§ **What the exercise asks**: Identify every line in the records below that contains the word "administradores", and copy each of those lines.

Stored dataset items
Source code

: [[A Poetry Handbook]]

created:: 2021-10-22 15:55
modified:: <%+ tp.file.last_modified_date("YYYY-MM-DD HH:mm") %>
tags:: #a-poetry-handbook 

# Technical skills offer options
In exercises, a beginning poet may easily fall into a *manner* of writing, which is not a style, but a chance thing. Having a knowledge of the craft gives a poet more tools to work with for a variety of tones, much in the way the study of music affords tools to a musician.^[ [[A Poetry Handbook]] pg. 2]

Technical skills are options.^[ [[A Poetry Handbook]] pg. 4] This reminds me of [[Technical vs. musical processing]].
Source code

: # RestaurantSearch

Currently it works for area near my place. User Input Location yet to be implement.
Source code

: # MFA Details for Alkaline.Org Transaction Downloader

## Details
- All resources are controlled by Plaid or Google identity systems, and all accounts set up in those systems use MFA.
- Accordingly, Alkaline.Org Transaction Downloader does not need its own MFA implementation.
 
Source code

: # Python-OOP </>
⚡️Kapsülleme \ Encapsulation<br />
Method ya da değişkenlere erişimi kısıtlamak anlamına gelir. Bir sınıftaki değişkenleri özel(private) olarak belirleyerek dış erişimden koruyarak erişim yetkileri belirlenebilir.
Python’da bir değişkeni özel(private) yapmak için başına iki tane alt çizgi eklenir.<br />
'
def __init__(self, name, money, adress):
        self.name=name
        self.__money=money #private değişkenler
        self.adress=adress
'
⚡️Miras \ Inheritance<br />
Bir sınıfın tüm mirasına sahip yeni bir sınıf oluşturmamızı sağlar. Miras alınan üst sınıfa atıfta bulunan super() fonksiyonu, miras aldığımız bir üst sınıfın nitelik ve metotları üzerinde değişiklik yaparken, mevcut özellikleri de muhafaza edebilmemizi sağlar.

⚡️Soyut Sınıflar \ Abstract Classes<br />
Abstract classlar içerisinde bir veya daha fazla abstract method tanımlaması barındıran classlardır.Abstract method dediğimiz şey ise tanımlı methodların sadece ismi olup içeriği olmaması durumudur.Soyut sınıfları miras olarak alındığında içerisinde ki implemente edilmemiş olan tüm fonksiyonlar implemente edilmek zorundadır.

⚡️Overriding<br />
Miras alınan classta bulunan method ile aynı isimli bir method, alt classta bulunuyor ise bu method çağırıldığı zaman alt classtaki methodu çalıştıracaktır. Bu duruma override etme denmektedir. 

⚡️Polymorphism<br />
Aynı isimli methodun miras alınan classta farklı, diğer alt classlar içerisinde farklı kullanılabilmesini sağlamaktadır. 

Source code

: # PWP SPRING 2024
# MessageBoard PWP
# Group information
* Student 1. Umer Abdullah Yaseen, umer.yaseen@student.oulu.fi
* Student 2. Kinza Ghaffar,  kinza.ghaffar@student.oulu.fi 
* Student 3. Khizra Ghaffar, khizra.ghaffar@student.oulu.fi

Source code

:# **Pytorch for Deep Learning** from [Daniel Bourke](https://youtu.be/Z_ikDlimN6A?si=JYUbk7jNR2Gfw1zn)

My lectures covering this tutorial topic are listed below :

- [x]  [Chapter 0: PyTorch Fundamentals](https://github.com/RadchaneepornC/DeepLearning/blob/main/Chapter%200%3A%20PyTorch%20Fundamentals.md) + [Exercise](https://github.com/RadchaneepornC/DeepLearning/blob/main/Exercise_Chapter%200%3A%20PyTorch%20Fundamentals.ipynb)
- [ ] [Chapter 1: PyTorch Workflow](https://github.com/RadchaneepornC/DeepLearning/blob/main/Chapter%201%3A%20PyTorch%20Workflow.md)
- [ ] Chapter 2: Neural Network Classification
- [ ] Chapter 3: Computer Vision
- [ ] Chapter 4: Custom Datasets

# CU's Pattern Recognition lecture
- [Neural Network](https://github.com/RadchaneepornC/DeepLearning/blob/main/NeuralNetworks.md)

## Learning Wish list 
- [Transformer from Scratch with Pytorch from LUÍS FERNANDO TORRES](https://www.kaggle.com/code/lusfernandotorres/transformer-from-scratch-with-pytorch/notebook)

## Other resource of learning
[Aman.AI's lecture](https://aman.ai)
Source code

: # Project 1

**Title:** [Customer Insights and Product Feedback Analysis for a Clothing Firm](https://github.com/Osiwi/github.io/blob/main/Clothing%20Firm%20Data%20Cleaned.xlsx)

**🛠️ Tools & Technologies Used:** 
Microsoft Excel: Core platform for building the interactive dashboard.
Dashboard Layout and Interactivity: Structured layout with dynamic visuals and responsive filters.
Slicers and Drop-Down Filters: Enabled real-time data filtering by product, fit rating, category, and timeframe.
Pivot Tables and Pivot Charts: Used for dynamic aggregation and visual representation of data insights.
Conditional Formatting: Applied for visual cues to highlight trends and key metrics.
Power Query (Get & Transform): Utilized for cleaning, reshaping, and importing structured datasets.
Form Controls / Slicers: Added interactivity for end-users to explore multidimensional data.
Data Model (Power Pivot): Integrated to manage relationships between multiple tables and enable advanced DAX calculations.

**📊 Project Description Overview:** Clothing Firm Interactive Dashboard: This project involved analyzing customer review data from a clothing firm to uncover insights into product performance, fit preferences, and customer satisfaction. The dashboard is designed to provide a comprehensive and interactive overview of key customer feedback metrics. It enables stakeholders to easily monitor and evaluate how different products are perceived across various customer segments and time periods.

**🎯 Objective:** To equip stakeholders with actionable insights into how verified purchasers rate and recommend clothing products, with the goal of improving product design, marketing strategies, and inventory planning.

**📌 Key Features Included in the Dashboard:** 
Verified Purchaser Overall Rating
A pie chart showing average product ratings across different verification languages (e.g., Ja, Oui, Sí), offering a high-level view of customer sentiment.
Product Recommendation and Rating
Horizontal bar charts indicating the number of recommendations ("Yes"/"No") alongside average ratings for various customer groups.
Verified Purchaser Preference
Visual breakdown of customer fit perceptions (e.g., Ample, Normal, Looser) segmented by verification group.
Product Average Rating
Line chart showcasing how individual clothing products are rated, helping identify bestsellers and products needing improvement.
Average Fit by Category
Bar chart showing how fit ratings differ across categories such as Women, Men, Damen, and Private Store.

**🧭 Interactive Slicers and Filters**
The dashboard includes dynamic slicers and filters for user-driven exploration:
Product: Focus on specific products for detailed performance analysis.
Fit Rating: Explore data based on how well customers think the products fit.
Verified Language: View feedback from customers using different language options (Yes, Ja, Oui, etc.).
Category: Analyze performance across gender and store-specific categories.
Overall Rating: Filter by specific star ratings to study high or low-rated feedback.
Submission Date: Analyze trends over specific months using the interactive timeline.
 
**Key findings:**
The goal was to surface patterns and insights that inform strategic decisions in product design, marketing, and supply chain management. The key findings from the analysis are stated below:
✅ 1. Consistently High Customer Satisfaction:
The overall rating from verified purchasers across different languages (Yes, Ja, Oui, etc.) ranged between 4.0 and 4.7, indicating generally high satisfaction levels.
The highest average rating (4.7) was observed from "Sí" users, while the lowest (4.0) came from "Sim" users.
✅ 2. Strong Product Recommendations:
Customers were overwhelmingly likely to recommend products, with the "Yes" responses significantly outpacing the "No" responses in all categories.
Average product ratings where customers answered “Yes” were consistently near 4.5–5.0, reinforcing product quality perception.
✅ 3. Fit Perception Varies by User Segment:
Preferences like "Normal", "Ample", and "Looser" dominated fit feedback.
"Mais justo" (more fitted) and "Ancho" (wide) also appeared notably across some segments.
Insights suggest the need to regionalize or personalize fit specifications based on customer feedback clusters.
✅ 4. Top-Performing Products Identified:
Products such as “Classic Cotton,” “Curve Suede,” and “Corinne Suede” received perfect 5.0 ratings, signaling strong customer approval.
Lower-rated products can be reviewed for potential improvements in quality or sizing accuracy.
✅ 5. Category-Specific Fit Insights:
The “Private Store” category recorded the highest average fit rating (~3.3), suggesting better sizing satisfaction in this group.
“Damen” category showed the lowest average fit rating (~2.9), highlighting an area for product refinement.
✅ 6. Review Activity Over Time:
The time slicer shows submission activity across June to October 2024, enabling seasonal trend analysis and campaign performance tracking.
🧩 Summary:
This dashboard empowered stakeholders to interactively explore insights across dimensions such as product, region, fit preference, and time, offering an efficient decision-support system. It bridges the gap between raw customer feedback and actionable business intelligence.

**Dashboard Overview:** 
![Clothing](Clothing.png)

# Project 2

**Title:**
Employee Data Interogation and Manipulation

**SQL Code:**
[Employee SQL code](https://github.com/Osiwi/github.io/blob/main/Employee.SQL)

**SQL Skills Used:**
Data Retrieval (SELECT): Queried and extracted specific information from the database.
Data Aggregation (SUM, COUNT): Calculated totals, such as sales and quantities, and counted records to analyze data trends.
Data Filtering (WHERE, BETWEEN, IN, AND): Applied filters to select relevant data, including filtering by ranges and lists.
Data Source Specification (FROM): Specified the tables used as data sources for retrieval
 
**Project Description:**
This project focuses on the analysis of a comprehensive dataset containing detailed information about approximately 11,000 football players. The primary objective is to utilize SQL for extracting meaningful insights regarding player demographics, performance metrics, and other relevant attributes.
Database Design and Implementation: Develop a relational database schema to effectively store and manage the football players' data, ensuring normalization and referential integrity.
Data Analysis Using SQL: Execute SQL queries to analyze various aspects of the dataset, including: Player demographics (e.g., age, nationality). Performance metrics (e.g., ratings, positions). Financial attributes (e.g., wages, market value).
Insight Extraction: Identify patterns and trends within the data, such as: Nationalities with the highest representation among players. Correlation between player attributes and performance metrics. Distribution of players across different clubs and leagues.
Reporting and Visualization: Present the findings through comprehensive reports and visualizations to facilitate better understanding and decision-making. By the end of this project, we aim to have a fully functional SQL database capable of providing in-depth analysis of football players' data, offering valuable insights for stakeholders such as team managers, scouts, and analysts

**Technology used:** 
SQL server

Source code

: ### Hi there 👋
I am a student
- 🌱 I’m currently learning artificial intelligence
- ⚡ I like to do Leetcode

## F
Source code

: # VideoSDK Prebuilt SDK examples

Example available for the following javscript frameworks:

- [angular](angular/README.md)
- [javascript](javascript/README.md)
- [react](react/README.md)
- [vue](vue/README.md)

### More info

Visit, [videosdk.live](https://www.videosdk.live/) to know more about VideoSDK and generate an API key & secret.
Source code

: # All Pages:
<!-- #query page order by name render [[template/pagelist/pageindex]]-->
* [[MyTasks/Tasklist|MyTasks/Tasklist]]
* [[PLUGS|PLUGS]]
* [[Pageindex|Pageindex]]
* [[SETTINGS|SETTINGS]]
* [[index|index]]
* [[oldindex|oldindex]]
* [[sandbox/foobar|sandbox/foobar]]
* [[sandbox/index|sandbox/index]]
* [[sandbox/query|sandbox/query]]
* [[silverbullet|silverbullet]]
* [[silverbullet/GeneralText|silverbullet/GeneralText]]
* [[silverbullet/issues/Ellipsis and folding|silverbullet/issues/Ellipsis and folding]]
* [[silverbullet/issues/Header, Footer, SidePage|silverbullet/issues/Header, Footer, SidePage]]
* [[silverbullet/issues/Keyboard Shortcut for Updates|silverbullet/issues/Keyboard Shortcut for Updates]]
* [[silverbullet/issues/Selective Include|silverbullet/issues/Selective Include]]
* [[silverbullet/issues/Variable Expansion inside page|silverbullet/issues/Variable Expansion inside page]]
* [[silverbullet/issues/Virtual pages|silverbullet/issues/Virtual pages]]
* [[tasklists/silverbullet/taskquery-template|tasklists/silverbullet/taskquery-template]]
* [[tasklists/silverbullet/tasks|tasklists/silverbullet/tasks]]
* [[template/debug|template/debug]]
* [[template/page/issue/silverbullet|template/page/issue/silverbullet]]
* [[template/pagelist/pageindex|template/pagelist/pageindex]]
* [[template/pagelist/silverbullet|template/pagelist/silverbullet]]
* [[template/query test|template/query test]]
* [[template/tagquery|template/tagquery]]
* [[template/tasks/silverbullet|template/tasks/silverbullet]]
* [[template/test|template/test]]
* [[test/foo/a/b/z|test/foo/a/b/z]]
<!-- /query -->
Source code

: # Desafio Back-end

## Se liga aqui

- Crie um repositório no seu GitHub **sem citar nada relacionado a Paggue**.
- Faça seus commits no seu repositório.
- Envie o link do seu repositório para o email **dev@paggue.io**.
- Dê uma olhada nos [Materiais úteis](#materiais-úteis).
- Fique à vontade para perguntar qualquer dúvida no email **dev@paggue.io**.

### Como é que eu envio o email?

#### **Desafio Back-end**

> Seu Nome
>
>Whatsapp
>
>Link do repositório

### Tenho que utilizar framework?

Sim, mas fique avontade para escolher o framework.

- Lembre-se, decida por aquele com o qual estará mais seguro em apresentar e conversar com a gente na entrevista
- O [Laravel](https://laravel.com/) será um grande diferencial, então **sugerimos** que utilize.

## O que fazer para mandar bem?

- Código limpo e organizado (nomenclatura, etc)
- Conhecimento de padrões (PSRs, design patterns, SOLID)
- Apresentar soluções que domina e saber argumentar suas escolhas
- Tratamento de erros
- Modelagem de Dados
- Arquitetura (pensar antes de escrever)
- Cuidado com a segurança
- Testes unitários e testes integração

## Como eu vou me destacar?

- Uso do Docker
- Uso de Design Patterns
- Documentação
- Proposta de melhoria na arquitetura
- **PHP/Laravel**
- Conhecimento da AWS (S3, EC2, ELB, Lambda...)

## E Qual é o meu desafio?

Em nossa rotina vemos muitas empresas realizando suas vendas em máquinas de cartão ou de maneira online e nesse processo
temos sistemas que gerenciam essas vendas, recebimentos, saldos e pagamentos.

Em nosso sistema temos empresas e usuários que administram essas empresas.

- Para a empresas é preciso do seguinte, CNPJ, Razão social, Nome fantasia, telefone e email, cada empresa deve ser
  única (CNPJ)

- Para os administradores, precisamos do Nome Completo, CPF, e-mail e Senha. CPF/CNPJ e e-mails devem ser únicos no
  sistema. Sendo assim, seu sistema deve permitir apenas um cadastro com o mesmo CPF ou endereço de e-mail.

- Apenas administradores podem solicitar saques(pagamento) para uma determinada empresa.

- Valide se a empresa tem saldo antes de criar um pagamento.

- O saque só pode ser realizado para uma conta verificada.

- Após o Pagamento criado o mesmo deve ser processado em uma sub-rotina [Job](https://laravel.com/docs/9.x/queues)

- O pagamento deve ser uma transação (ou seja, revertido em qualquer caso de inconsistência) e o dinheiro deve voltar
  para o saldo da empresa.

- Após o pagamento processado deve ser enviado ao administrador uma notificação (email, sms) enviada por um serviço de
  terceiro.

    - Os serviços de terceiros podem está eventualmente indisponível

§ **Answer below**:
- Para os administradores, precisamos do Nome Completo, CPF, e-mail e Senha. CPF/CNPJ e e-mails devem ser únicos no
- Apenas administradores podem solicitar saques(pagamento) para uma determinada empresa.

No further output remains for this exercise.